- **Prompt**:
Retype every record exactly. Leave the pictures out.

- **Listed records**:
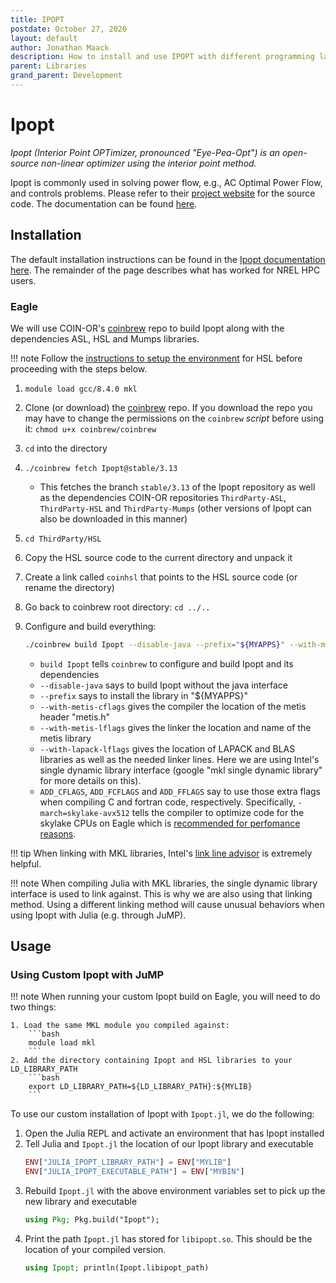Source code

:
 ```yaml
---
title: IPOPT
postdate: October 27, 2020
layout: default
author: Jonathan Maack
description: How to install and use IPOPT with different programming languages
parent: Libraries
grand_parent: Development
---
```


# Ipopt

*Ipopt (Interior Point OPTimizer, pronounced "Eye-Pea-Opt") is an open-source non-linear optimizer using the interior point method.*

Ipopt is commonly used in solving power flow, e.g., AC Optimal Power Flow, and controls problems. Please refer to their [project website](https://github.com/coin-or/Ipopt) for the source code. The documentation can be found [here](https://coin-or.github.io/Ipopt/index.html).

## Installation

The default installation instructions can be found in the [Ipopt documentation here](https://coin-or.github.io/Ipopt/INSTALL.html). The remainder of the page describes what has worked for NREL HPC users.

### Eagle

We will use COIN-OR's [coinbrew](https://github.com/coin-or/coinbrew) repo to build Ipopt along with the dependencies ASL, HSL and Mumps libraries. 

!!! note
    Follow the [instructions to setup the environment](hsl.md#Eagle) for HSL before proceeding with the steps below.

1. `module load gcc/8.4.0 mkl`
2. Clone (or download) the [coinbrew](https://github.com/coin-or/coinbrew) repo. If you download the repo you may have to change the permissions on the `coinbrew` *script* before using it: `chmod u+x coinbrew/coinbrew`
3. `cd` into the directory
4. `./coinbrew fetch Ipopt@stable/3.13`
    * This fetches the branch `stable/3.13` of the Ipopt repository as well as the dependencies COIN-OR repositories `ThirdParty-ASL`, `ThirdParty-HSL` and `ThirdParty-Mumps` (other versions of Ipopt can also be downloaded in this manner)
5. `cd ThirdParty/HSL`
6. Copy the HSL source code to the current directory and unpack it
7. Create a link called `coinhsl` that points to the HSL source code (or rename the directory)
8. Go back to coinbrew root directory: `cd ../..`
9. Configure and build everything:

    ```bash
    ./coinbrew build Ipopt --disable-java --prefix="${MYAPPS}" --with-metis-cflags="-I${MYINC}" --with-metis-lflags="-L${MYLIB} -lmetis" --with-lapack-lflags="-L${MKLROOT}/lib/intel64 -Wl,--no-as-needed -lmkl_rt -lpthread -lm -ldl" --with-lapack-cflags="-m64 -I${MKLROOT}/include" ADD_CFLAGS="-march=skylake-avx512" ADD_FCFLAGS="-march=skylake-avx512" ADD_FFLAGS="-march=skylake-avx512"
    ```

    * `build Ipopt` tells `coinbrew` to configure and build Ipopt and its dependencies
    * `--disable-java` says to build Ipopt without the java interface
    * `--prefix` says to install the library in "${MYAPPS}"
    * `--with-metis-cflags` gives the compiler the location of the metis header "metis.h"
    * `--with-metis-lflags` gives the linker the location and name of the metis library
    * `--with-lapack-lflags` gives the location of LAPACK and BLAS libraries as well as the needed linker lines.  Here we are using Intel's single dynamic library interface (google "mkl single dynamic library" for more details on this).
    * `ADD_CFLAGS`, `ADD_FCFLAGS` and `ADD_FFLAGS` say to use those extra flags when compiling C and fortran code, respectively. Specifically, `-march=skylake-avx512` tells the compiler to optimize code for the skylake CPUs on Eagle which is [recommended for perfomance reasons](https://www.nrel.gov/hpc/eagle-software-libraries-mkl.html).

!!! tip
    When linking with MKL libraries, Intel's [link line advisor](https://software.intel.com/content/www/us/en/develop/articles/intel-mkl-link-line-advisor.html) is extremely helpful.

!!! note 
    When compiling Julia with MKL libraries, the single dynamic library interface is used to link against.  This is why we are also using that linking method.  Using a different linking method will cause unusual behaviors when using Ipopt with Julia (e.g. through JuMP).

## Usage

### Using Custom Ipopt with JuMP

!!! note
    When running your custom Ipopt build on Eagle, you will need to do two things:

    1. Load the same MKL module you compiled against:
        ```bash
        module load mkl
        ```
    2. Add the directory containing Ipopt and HSL libraries to your LD_LIBRARY_PATH
        ```bash
        export LD_LIBRARY_PATH=${LD_LIBRARY_PATH}:${MYLIB}
        ```


To use our custom installation of Ipopt with `Ipopt.jl`, we do the following:

1. Open the Julia REPL and activate an environment that has Ipopt installed
2. Tell Julia and `Ipopt.jl` the location of our Ipopt library and executable
    ```julia
    ENV["JULIA_IPOPT_LIBRARY_PATH"] = ENV["MYLIB"]
    ENV["JULIA_IPOPT_EXECUTABLE_PATH"] = ENV["MYBIN"]
    ```
3. Rebuild `Ipopt.jl` with the above environment variables set to pick up the new library and executable
    ```julia
    using Pkg; Pkg.build("Ipopt");
    ```
4. Print the path `Ipopt.jl` has stored for `libipopt.so`. This should be the location of your compiled version.
    ```julia
    using Ipopt; println(Ipopt.libipopt_path)
    ```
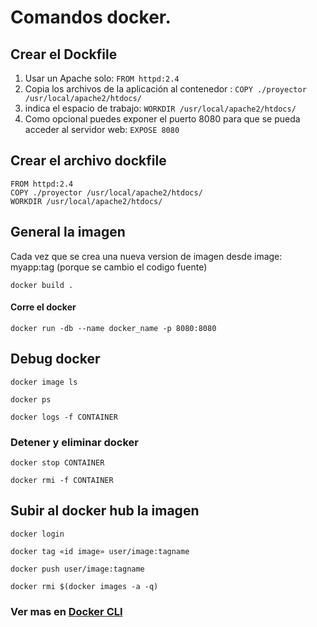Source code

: # Comandos docker. 

## Crear el Dockfile 

1. Usar un Apache solo: `FROM httpd:2.4` 
1. Copia los archivos de la aplicación al contenedor : `COPY ./proyector /usr/local/apache2/htdocs/`
1. indica el espacio de trabajo: `WORKDIR /usr/local/apache2/htdocs/`
1. Como opcional puedes exponer el puerto 8080 para que se pueda acceder al servidor web: `EXPOSE 8080`

##  Crear el archivo dockfile

```
FROM httpd:2.4
COPY ./proyector /usr/local/apache2/htdocs/
WORKDIR /usr/local/apache2/htdocs/
```

## General la imagen

Cada vez que se crea una nueva version de imagen desde image: myapp:tag (porque se cambio el codigo fuente)

```
docker build .
```

#### Corre el docker

`docker run -db --name docker_name -p 8080:8080` 

## Debug docker

`docker image ls`

`docker ps`

`docker logs -f CONTAINER`

### Detener y eliminar docker

`docker stop CONTAINER`

`docker rmi -f CONTAINER`



## Subir al docker hub la imagen

`docker login`

`docker tag «id image» user/image:tagname`

`docker push user/image:tagname`

`docker rmi $(docker images -a -q)`

### Ver mas en [Docker CLI](https://docs.docker.com/engine/reference/run/)







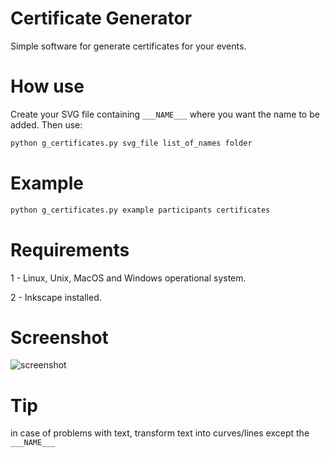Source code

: Certificate Generator
====================

Simple software for generate certificates for your events.


How use
========
Create your SVG file containing ``` ___NAME___ ``` where you want the name to be added.
Then use:
```bash
python g_certificates.py svg_file list_of_names folder
```

Example
========
```bash
python g_certificates.py example participants certificates
```

Requirements
========
1 - Linux, Unix, MacOS and Windows operational system.

2 - Inkscape installed.

Screenshot
========

![screenshot](http://i.imgur.com/O9yDYGF.png)

Tip
========
in case of problems with text, transform text into curves/lines except the ``` ___NAME___ ```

- **Task solution**:
Source code

:
 ```yaml
---
title: IPOPT
postdate: October 27, 2020
layout: default
author: Jonathan Maack
description: How to install and use IPOPT with different programming languages
parent: Libraries
grand_parent: Development
---
```


# Ipopt

*Ipopt (Interior Point OPTimizer, pronounced "Eye-Pea-Opt") is an open-source non-linear optimizer using the interior point method.*

Ipopt is commonly used in solving power flow, e.g., AC Optimal Power Flow, and controls problems. Please refer to their [project website](https://github.com/coin-or/Ipopt) for the source code. The documentation can be found [here](https://coin-or.github.io/Ipopt/index.html).

## Installation

The default installation instructions can be found in the [Ipopt documentation here](https://coin-or.github.io/Ipopt/INSTALL.html). The remainder of the page describes what has worked for NREL HPC users.

### Eagle

We will use COIN-OR's [coinbrew](https://github.com/coin-or/coinbrew) repo to build Ipopt along with the dependencies ASL, HSL and Mumps libraries. 

!!! note
    Follow the [instructions to setup the environment](hsl.md#Eagle) for HSL before proceeding with the steps below.

1. `module load gcc/8.4.0 mkl`
2. Clone (or download) the [coinbrew](https://github.com/coin-or/coinbrew) repo. If you download the repo you may have to change the permissions on the `coinbrew` *script* before using it: `chmod u+x coinbrew/coinbrew`
3. `cd` into the directory
4. `./coinbrew fetch Ipopt@stable/3.13`
    * This fetches the branch `stable/3.13` of the Ipopt repository as well as the dependencies COIN-OR repositories `ThirdParty-ASL`, `ThirdParty-HSL` and `ThirdParty-Mumps` (other versions of Ipopt can also be downloaded in this manner)
5. `cd ThirdParty/HSL`
6. Copy the HSL source code to the current directory and unpack it
7. Create a link called `coinhsl` that points to the HSL source code (or rename the directory)
8. Go back to coinbrew root directory: `cd ../..`
9. Configure and build everything:

    ```bash
    ./coinbrew build Ipopt --disable-java --prefix="${MYAPPS}" --with-metis-cflags="-I${MYINC}" --with-metis-lflags="-L${MYLIB} -lmetis" --with-lapack-lflags="-L${MKLROOT}/lib/intel64 -Wl,--no-as-needed -lmkl_rt -lpthread -lm -ldl" --with-lapack-cflags="-m64 -I${MKLROOT}/include" ADD_CFLAGS="-march=skylake-avx512" ADD_FCFLAGS="-march=skylake-avx512" ADD_FFLAGS="-march=skylake-avx512"
    ```

    * `build Ipopt` tells `coinbrew` to configure and build Ipopt and its dependencies
    * `--disable-java` says to build Ipopt without the java interface
    * `--prefix` says to install the library in "${MYAPPS}"
    * `--with-metis-cflags` gives the compiler the location of the metis header "metis.h"
    * `--with-metis-lflags` gives the linker the location and name of the metis library
    * `--with-lapack-lflags` gives the location of LAPACK and BLAS libraries as well as the needed linker lines.  Here we are using Intel's single dynamic library interface (google "mkl single dynamic library" for more details on this).
    * `ADD_CFLAGS`, `ADD_FCFLAGS` and `ADD_FFLAGS` say to use those extra flags when compiling C and fortran code, respectively. Specifically, `-march=skylake-avx512` tells the compiler to optimize code for the skylake CPUs on Eagle which is [recommended for perfomance reasons](https://www.nrel.gov/hpc/eagle-software-libraries-mkl.html).

!!! tip
    When linking with MKL libraries, Intel's [link line advisor](https://software.intel.com/content/www/us/en/develop/articles/intel-mkl-link-line-advisor.html) is extremely helpful.

!!! note 
    When compiling Julia with MKL libraries, the single dynamic library interface is used to link against.  This is why we are also using that linking method.  Using a different linking method will cause unusual behaviors when using Ipopt with Julia (e.g. through JuMP).

## Usage

### Using Custom Ipopt with JuMP

!!! note
    When running your custom Ipopt build on Eagle, you will need to do two things:

    1. Load the same MKL module you compiled against:
        ```bash
        module load mkl
        ```
    2. Add the directory containing Ipopt and HSL libraries to your LD_LIBRARY_PATH
        ```bash
        export LD_LIBRARY_PATH=${LD_LIBRARY_PATH}:${MYLIB}
        ```


To use our custom installation of Ipopt with `Ipopt.jl`, we do the following:

1. Open the Julia REPL and activate an environment that has Ipopt installed
2. Tell Julia and `Ipopt.jl` the location of our Ipopt library and executable
    ```julia
    ENV["JULIA_IPOPT_LIBRARY_PATH"] = ENV["MYLIB"]
    ENV["JULIA_IPOPT_EXECUTABLE_PATH"] = ENV["MYBIN"]
    ```
3. Rebuild `Ipopt.jl` with the above environment variables set to pick up the new library and executable
    ```julia
    using Pkg; Pkg.build("Ipopt");
    ```
4. Print the path `Ipopt.jl` has stored for `libipopt.so`. This should be the location of your compiled version.
    ```julia
    using Ipopt; println(Ipopt.libipopt_path)
    ```
Source code

: # Comandos docker. 

## Crear el Dockfile 

1. Usar un Apache solo: `FROM httpd:2.4` 
1. Copia los archivos de la aplicación al contenedor : `COPY ./proyector /usr/local/apache2/htdocs/`
1. indica el espacio de trabajo: `WORKDIR /usr/local/apache2/htdocs/`
1. Como opcional puedes exponer el puerto 8080 para que se pueda acceder al servidor web: `EXPOSE 8080`

##  Crear el archivo dockfile

```
FROM httpd:2.4
COPY ./proyector /usr/local/apache2/htdocs/
WORKDIR /usr/local/apache2/htdocs/
```

## General la imagen

Cada vez que se crea una nueva version de imagen desde image: myapp:tag (porque se cambio el codigo fuente)

```
docker build .
```

#### Corre el docker

`docker run -db --name docker_name -p 8080:8080` 

## Debug docker

`docker image ls`

`docker ps`

`docker logs -f CONTAINER`

### Detener y eliminar docker

`docker stop CONTAINER`

`docker rmi -f CONTAINER`



## Subir al docker hub la imagen

`docker login`

`docker tag «id image» user/image:tagname`

`docker push user/image:tagname`

`docker rmi $(docker images -a -q)`

### Ver mas en [Docker CLI](https://docs.docker.com/engine/reference/run/)







Source code

: Certificate Generator
====================

Simple software for generate certificates for your events.


How use
========
Create your SVG file containing ``` ___NAME___ ``` where you want the name to be added.
Then use:
```bash
python g_certificates.py svg_file list_of_names folder
```

Example
========
```bash
python g_certificates.py example participants certificates
```

Requirements
========
1 - Linux, Unix, MacOS and Windows operational system.

2 - Inkscape installed.

Screenshot
========

![screenshot](http://i.imgur.com/O9yDYGF.png)

Tip
========
in case of problems with text, transform text into curves/lines except the ``` ___NAME___ ```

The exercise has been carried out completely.